***** Source records *****

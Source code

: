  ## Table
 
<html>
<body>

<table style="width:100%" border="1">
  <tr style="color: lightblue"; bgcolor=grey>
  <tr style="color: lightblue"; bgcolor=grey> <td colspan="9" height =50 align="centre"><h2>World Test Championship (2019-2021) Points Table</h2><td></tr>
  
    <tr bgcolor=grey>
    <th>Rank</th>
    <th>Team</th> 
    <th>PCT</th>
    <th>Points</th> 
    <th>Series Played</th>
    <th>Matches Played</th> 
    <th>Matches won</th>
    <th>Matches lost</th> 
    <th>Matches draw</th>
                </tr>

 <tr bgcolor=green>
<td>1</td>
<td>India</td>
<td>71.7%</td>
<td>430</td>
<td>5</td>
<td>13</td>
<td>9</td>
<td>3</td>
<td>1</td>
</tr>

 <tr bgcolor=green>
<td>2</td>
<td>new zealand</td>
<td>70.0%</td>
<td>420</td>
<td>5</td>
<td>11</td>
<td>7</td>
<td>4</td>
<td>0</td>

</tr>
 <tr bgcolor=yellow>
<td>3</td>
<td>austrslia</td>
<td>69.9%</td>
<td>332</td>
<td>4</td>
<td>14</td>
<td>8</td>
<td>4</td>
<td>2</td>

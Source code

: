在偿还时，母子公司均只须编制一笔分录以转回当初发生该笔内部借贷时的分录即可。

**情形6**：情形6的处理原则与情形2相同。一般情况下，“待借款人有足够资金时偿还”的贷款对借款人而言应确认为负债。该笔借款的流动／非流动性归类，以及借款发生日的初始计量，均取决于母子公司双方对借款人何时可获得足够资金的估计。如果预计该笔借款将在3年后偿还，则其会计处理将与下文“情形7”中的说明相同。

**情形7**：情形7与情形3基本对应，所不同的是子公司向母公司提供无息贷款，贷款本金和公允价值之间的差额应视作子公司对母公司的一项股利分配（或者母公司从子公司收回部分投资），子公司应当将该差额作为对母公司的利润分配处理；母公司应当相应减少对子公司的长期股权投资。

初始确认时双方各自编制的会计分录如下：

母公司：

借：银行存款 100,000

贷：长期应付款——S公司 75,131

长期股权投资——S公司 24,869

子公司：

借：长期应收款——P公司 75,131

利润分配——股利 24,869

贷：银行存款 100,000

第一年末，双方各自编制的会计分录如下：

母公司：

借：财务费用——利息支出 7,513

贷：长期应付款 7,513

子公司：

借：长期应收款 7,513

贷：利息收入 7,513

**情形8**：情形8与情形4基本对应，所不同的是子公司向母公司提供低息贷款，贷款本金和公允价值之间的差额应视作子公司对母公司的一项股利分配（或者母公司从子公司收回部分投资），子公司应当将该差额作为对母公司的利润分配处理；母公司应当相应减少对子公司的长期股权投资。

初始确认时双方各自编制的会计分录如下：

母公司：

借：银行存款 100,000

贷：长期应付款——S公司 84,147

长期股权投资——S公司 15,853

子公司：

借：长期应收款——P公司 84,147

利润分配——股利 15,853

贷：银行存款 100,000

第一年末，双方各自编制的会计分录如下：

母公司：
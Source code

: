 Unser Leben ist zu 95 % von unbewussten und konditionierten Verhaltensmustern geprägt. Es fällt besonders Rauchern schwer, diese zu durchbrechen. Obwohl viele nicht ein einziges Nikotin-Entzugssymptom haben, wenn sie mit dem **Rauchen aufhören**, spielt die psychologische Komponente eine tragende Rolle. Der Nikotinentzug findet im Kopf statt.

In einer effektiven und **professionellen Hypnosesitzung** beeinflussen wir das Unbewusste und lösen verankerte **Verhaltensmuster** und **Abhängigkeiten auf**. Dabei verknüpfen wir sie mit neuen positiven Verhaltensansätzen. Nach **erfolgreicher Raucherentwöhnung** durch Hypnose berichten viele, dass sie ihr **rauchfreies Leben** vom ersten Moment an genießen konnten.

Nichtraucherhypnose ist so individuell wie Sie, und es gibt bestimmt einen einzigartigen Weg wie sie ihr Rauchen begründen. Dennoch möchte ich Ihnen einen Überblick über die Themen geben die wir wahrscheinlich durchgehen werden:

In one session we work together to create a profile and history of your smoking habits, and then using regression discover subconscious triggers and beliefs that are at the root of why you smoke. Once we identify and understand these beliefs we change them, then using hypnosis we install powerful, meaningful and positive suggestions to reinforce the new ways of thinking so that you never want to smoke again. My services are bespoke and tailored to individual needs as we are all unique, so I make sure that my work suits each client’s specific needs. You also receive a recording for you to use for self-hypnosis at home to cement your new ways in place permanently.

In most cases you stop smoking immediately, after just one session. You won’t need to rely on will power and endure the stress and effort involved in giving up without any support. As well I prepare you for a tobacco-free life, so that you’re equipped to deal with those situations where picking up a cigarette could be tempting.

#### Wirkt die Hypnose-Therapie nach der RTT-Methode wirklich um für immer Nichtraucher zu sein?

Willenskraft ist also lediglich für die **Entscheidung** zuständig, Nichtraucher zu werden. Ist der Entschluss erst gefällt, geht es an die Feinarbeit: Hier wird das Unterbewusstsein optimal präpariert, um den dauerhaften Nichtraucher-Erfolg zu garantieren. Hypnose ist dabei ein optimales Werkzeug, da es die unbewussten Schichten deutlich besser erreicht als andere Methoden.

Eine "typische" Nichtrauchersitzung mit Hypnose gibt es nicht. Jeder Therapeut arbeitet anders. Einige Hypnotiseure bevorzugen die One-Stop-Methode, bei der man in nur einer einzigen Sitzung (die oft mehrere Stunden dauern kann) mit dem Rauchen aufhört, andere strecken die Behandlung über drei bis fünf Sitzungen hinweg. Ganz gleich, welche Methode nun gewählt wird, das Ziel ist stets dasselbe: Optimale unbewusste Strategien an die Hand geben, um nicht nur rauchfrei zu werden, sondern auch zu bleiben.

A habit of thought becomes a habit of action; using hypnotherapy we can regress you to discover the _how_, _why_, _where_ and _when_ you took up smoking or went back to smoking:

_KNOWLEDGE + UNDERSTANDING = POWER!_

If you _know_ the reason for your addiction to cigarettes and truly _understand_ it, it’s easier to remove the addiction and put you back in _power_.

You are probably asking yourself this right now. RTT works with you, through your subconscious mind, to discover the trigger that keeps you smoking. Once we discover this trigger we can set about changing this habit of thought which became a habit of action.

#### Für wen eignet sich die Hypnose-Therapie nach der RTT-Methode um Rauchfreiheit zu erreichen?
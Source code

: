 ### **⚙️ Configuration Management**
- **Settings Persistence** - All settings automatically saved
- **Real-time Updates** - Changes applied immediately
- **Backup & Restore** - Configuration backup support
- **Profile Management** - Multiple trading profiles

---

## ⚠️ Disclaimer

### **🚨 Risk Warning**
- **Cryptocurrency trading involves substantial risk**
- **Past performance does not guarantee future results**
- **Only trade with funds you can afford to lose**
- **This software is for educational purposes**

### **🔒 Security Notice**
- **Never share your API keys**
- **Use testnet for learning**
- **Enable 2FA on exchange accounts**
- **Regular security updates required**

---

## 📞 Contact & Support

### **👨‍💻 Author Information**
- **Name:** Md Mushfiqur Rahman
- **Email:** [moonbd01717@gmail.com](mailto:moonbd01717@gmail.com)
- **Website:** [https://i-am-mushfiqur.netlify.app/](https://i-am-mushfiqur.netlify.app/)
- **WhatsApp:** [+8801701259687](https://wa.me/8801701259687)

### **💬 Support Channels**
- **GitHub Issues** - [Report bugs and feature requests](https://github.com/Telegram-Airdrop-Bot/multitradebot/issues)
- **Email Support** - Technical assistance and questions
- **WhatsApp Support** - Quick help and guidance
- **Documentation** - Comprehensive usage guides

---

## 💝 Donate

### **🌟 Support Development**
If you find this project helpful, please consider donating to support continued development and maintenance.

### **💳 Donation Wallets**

*****

* Exercise: Start at the first line and transcribe the data exactly through the last.

* Written response:
Source code

:  ## Table
 
<html>
<body>

<table style="width:100%" border="1">
  <tr style="color: lightblue"; bgcolor=grey>
  <tr style="color: lightblue"; bgcolor=grey> <td colspan="9" height =50 align="centre"><h2>World Test Championship (2019-2021) Points Table</h2><td></tr>
  
    <tr bgcolor=grey>
    <th>Rank</th>
    <th>Team</th> 
    <th>PCT</th>
    <th>Points</th> 
    <th>Series Played</th>
    <th>Matches Played</th> 
    <th>Matches won</th>
    <th>Matches lost</th> 
    <th>Matches draw</th>
                </tr>

 <tr bgcolor=green>
<td>1</td>
<td>India</td>
<td>71.7%</td>
<td>430</td>
<td>5</td>
<td>13</td>
<td>9</td>
<td>3</td>
<td>1</td>
</tr>

 <tr bgcolor=green>
<td>2</td>
<td>new zealand</td>
<td>70.0%</td>
<td>420</td>
<td>5</td>
<td>11</td>
<td>7</td>
<td>4</td>
<td>0</td>

</tr>
 <tr bgcolor=yellow>
<td>3</td>
<td>austrslia</td>
<td>69.9%</td>
<td>332</td>
<td>4</td>
<td>14</td>
<td>8</td>
<td>4</td>
<td>2</td>

Source code

:在偿还时，母子公司均只须编制一笔分录以转回当初发生该笔内部借贷时的分录即可。

**情形6**：情形6的处理原则与情形2相同。一般情况下，“待借款人有足够资金时偿还”的贷款对借款人而言应确认为负债。该笔借款的流动／非流动性归类，以及借款发生日的初始计量，均取决于母子公司双方对借款人何时可获得足够资金的估计。如果预计该笔借款将在3年后偿还，则其会计处理将与下文“情形7”中的说明相同。

**情形7**：情形7与情形3基本对应，所不同的是子公司向母公司提供无息贷款，贷款本金和公允价值之间的差额应视作子公司对母公司的一项股利分配（或者母公司从子公司收回部分投资），子公司应当将该差额作为对母公司的利润分配处理；母公司应当相应减少对子公司的长期股权投资。

初始确认时双方各自编制的会计分录如下：

母公司：

借：银行存款 100,000

贷：长期应付款——S公司 75,131

长期股权投资——S公司 24,869

子公司：

借：长期应收款——P公司 75,131

利润分配——股利 24,869

贷：银行存款 100,000

第一年末，双方各自编制的会计分录如下：

母公司：

借：财务费用——利息支出 7,513

贷：长期应付款 7,513

子公司：

借：长期应收款 7,513

贷：利息收入 7,513

**情形8**：情形8与情形4基本对应，所不同的是子公司向母公司提供低息贷款，贷款本金和公允价值之间的差额应视作子公司对母公司的一项股利分配（或者母公司从子公司收回部分投资），子公司应当将该差额作为对母公司的利润分配处理；母公司应当相应减少对子公司的长期股权投资。

初始确认时双方各自编制的会计分录如下：

母公司：

借：银行存款 100,000

贷：长期应付款——S公司 84,147

长期股权投资——S公司 15,853

子公司：

借：长期应收款——P公司 84,147

利润分配——股利 15,853

贷：银行存款 100,000

第一年末，双方各自编制的会计分录如下：

母公司：
Source code

: Unser Leben ist zu 95 % von unbewussten und konditionierten Verhaltensmustern geprägt. Es fällt besonders Rauchern schwer, diese zu durchbrechen. Obwohl viele nicht ein einziges Nikotin-Entzugssymptom haben, wenn sie mit dem **Rauchen aufhören**, spielt die psychologische Komponente eine tragende Rolle. Der Nikotinentzug findet im Kopf statt.

In einer effektiven und **professionellen Hypnosesitzung** beeinflussen wir das Unbewusste und lösen verankerte **Verhaltensmuster** und **Abhängigkeiten auf**. Dabei verknüpfen wir sie mit neuen positiven Verhaltensansätzen. Nach **erfolgreicher Raucherentwöhnung** durch Hypnose berichten viele, dass sie ihr **rauchfreies Leben** vom ersten Moment an genießen konnten.

Nichtraucherhypnose ist so individuell wie Sie, und es gibt bestimmt einen einzigartigen Weg wie sie ihr Rauchen begründen. Dennoch möchte ich Ihnen einen Überblick über die Themen geben die wir wahrscheinlich durchgehen werden:

In one session we work together to create a profile and history of your smoking habits, and then using regression discover subconscious triggers and beliefs that are at the root of why you smoke. Once we identify and understand these beliefs we change them, then using hypnosis we install powerful, meaningful and positive suggestions to reinforce the new ways of thinking so that you never want to smoke again. My services are bespoke and tailored to individual needs as we are all unique, so I make sure that my work suits each client’s specific needs. You also receive a recording for you to use for self-hypnosis at home to cement your new ways in place permanently.

In most cases you stop smoking immediately, after just one session. You won’t need to rely on will power and endure the stress and effort involved in giving up without any support. As well I prepare you for a tobacco-free life, so that you’re equipped to deal with those situations where picking up a cigarette could be tempting.

#### Wirkt die Hypnose-Therapie nach der RTT-Methode wirklich um für immer Nichtraucher zu sein?

Willenskraft ist also lediglich für die **Entscheidung** zuständig, Nichtraucher zu werden. Ist der Entschluss erst gefällt, geht es an die Feinarbeit: Hier wird das Unterbewusstsein optimal präpariert, um den dauerhaften Nichtraucher-Erfolg zu garantieren. Hypnose ist dabei ein optimales Werkzeug, da es die unbewussten Schichten deutlich besser erreicht als andere Methoden.

Eine "typische" Nichtrauchersitzung mit Hypnose gibt es nicht. Jeder Therapeut arbeitet anders. Einige Hypnotiseure bevorzugen die One-Stop-Methode, bei der man in nur einer einzigen Sitzung (die oft mehrere Stunden dauern kann) mit dem Rauchen aufhört, andere strecken die Behandlung über drei bis fünf Sitzungen hinweg. Ganz gleich, welche Methode nun gewählt wird, das Ziel ist stets dasselbe: Optimale unbewusste Strategien an die Hand geben, um nicht nur rauchfrei zu werden, sondern auch zu bleiben.

A habit of thought becomes a habit of action; using hypnotherapy we can regress you to discover the _how_, _why_, _where_ and _when_ you took up smoking or went back to smoking:

_KNOWLEDGE + UNDERSTANDING = POWER!_

If you _know_ the reason for your addiction to cigarettes and truly _understand_ it, it’s easier to remove the addiction and put you back in _power_.

You are probably asking yourself this right now. RTT works with you, through your subconscious mind, to discover the trigger that keeps you smoking. Once we discover this trigger we can set about changing this habit of thought which became a habit of action.

#### Für wen eignet sich die Hypnose-Therapie nach der RTT-Methode um Rauchfreiheit zu erreichen?
Source code

: ### **⚙️ Configuration Management**
- **Settings Persistence** - All settings automatically saved
- **Real-time Updates** - Changes applied immediately
- **Backup & Restore** - Configuration backup support
- **Profile Management** - Multiple trading profiles

---

## ⚠️ Disclaimer

### **🚨 Risk Warning**
- **Cryptocurrency trading involves substantial risk**
- **Past performance does not guarantee future results**
- **Only trade with funds you can afford to lose**
- **This software is for educational purposes**

### **🔒 Security Notice**
- **Never share your API keys**
- **Use testnet for learning**
- **Enable 2FA on exchange accounts**
- **Regular security updates required**

---

## 📞 Contact & Support

### **👨‍💻 Author Information**
- **Name:** Md Mushfiqur Rahman
- **Email:** [moonbd01717@gmail.com](mailto:moonbd01717@gmail.com)
- **Website:** [https://i-am-mushfiqur.netlify.app/](https://i-am-mushfiqur.netlify.app/)
- **WhatsApp:** [+8801701259687](https://wa.me/8801701259687)

### **💬 Support Channels**
- **GitHub Issues** - [Report bugs and feature requests](https://github.com/Telegram-Airdrop-Bot/multitradebot/issues)
- **Email Support** - Technical assistance and questions
- **WhatsApp Support** - Quick help and guidance
- **Documentation** - Comprehensive usage guides

---

## 💝 Donate

### **🌟 Support Development**
If you find this project helpful, please consider donating to support continued development and maintenance.

### **💳 Donation Wallets**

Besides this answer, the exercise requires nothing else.